=== What to work on ===
Repeat the records below verbatim and include no pictures.

------ Materials provided

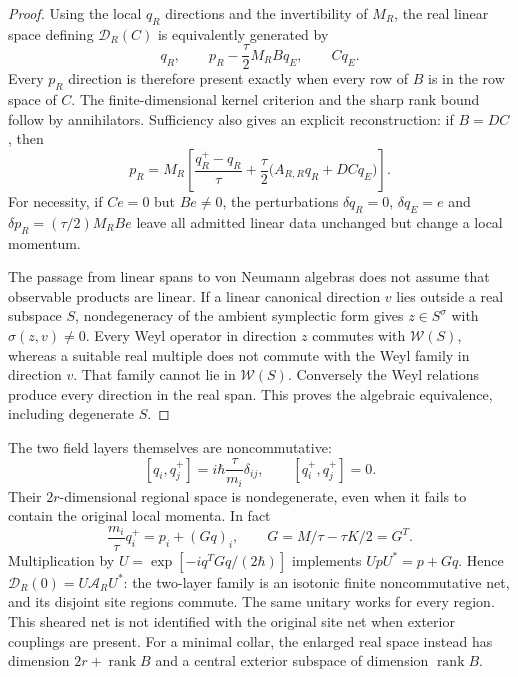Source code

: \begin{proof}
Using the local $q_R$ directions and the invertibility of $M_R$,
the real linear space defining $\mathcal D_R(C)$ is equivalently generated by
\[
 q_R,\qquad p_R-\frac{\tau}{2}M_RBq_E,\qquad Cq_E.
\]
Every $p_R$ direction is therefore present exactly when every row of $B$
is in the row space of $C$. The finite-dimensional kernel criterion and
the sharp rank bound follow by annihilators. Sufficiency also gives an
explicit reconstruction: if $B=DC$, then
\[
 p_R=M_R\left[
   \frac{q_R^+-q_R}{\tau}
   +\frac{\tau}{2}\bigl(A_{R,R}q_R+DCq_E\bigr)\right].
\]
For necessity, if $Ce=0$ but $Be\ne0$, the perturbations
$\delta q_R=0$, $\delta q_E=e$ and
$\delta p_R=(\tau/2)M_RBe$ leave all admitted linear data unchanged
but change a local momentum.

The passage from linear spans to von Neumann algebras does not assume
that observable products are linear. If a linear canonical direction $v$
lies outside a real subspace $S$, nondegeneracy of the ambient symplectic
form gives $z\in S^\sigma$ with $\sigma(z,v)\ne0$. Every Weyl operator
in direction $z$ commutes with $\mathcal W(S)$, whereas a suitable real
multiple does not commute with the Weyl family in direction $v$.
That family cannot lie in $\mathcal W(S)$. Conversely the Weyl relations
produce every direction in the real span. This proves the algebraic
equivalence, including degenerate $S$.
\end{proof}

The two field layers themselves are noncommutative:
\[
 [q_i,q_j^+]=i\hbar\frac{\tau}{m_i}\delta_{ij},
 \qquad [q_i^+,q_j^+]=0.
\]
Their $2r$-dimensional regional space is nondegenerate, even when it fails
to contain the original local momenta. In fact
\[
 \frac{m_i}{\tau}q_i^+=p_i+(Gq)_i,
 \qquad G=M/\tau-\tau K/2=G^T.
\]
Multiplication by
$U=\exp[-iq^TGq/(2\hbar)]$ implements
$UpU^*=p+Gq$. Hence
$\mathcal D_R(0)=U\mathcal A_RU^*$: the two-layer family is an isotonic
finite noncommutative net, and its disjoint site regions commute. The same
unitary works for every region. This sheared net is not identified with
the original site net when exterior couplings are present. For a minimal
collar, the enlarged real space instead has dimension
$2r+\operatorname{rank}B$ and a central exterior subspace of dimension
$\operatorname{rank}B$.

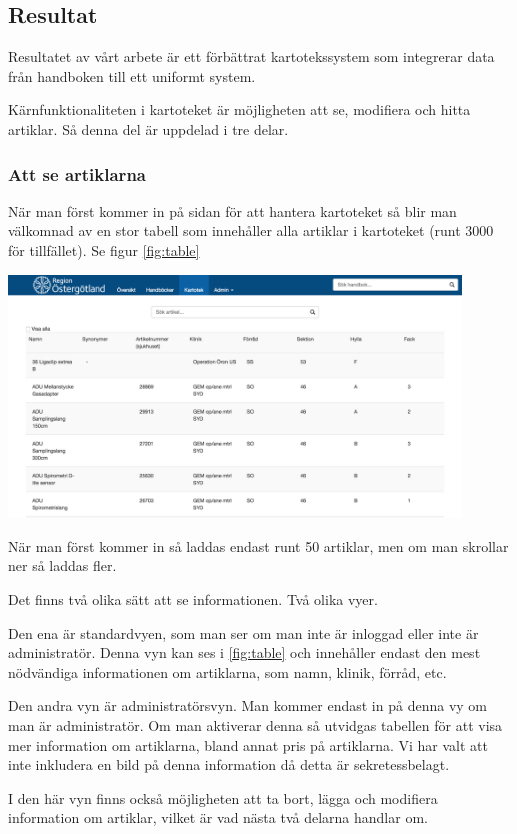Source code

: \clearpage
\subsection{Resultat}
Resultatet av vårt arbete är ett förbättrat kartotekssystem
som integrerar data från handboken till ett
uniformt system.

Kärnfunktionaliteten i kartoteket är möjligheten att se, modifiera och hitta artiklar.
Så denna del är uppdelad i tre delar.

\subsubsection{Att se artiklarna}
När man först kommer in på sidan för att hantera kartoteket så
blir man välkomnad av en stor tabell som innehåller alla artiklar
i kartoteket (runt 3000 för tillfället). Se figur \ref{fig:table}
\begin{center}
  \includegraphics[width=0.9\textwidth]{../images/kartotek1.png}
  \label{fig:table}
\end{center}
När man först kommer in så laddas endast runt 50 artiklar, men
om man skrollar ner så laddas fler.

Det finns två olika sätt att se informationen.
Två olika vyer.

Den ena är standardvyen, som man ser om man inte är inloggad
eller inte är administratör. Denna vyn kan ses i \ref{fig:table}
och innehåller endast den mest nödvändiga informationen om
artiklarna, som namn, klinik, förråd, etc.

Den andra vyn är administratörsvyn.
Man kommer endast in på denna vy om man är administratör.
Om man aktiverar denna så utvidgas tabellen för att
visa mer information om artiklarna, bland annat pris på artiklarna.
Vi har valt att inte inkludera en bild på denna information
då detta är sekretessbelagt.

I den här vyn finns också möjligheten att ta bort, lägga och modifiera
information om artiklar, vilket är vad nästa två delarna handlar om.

------------

=== Answer area ===
Source code

: \begin{proof}
Using the local $q_R$ directions and the invertibility of $M_R$,
the real linear space defining $\mathcal D_R(C)$ is equivalently generated by
\[
 q_R,\qquad p_R-\frac{\tau}{2}M_RBq_E,\qquad Cq_E.
\]
Every $p_R$ direction is therefore present exactly when every row of $B$
is in the row space of $C$. The finite-dimensional kernel criterion and
the sharp rank bound follow by annihilators. Sufficiency also gives an
explicit reconstruction: if $B=DC$, then
\[
 p_R=M_R\left[
   \frac{q_R^+-q_R}{\tau}
   +\frac{\tau}{2}\bigl(A_{R,R}q_R+DCq_E\bigr)\right].
\]
For necessity, if $Ce=0$ but $Be\ne0$, the perturbations
$\delta q_R=0$, $\delta q_E=e$ and
$\delta p_R=(\tau/2)M_RBe$ leave all admitted linear data unchanged
but change a local momentum.

The passage from linear spans to von Neumann algebras does not assume
that observable products are linear. If a linear canonical direction $v$
lies outside a real subspace $S$, nondegeneracy of the ambient symplectic
form gives $z\in S^\sigma$ with $\sigma(z,v)\ne0$. Every Weyl operator
in direction $z$ commutes with $\mathcal W(S)$, whereas a suitable real
multiple does not commute with the Weyl family in direction $v$.
That family cannot lie in $\mathcal W(S)$. Conversely the Weyl relations
produce every direction in the real span. This proves the algebraic
equivalence, including degenerate $S$.
\end{proof}

The two field layers themselves are noncommutative:
\[
 [q_i,q_j^+]=i\hbar\frac{\tau}{m_i}\delta_{ij},
 \qquad [q_i^+,q_j^+]=0.
\]
Their $2r$-dimensional regional space is nondegenerate, even when it fails
to contain the original local momenta. In fact
\[
 \frac{m_i}{\tau}q_i^+=p_i+(Gq)_i,
 \qquad G=M/\tau-\tau K/2=G^T.
\]
Multiplication by
$U=\exp[-iq^TGq/(2\hbar)]$ implements
$UpU^*=p+Gq$. Hence
$\mathcal D_R(0)=U\mathcal A_RU^*$: the two-layer family is an isotonic
finite noncommutative net, and its disjoint site regions commute. The same
unitary works for every region. This sheared net is not identified with
the original site net when exterior couplings are present. For a minimal
collar, the enlarged real space instead has dimension
$2r+\operatorname{rank}B$ and a central exterior subspace of dimension
$\operatorname{rank}B$.

Source code

: \clearpage
\subsection{Resultat}
Resultatet av vårt arbete är ett förbättrat kartotekssystem
som integrerar data från handboken till ett
uniformt system.

Kärnfunktionaliteten i kartoteket är möjligheten att se, modifiera och hitta artiklar.
Så denna del är uppdelad i tre delar.

\subsubsection{Att se artiklarna}
När man först kommer in på sidan för att hantera kartoteket så
blir man välkomnad av en stor tabell som innehåller alla artiklar
i kartoteket (runt 3000 för tillfället). Se figur \ref{fig:table}
\begin{center}
  \includegraphics[width=0.9\textwidth]{../images/kartotek1.png}
  \label{fig:table}
\end{center}
När man först kommer in så laddas endast runt 50 artiklar, men
om man skrollar ner så laddas fler.

Det finns två olika sätt att se informationen.
Två olika vyer.

Den ena är standardvyen, som man ser om man inte är inloggad
eller inte är administratör. Denna vyn kan ses i \ref{fig:table}
och innehåller endast den mest nödvändiga informationen om
artiklarna, som namn, klinik, förråd, etc.

Den andra vyn är administratörsvyn.
Man kommer endast in på denna vy om man är administratör.
Om man aktiverar denna så utvidgas tabellen för att
visa mer information om artiklarna, bland annat pris på artiklarna.
Vi har valt att inte inkludera en bild på denna information
då detta är sekretessbelagt.

I den här vyn finns också möjligheten att ta bort, lägga och modifiera
information om artiklar, vilket är vad nästa två delarna handlar om.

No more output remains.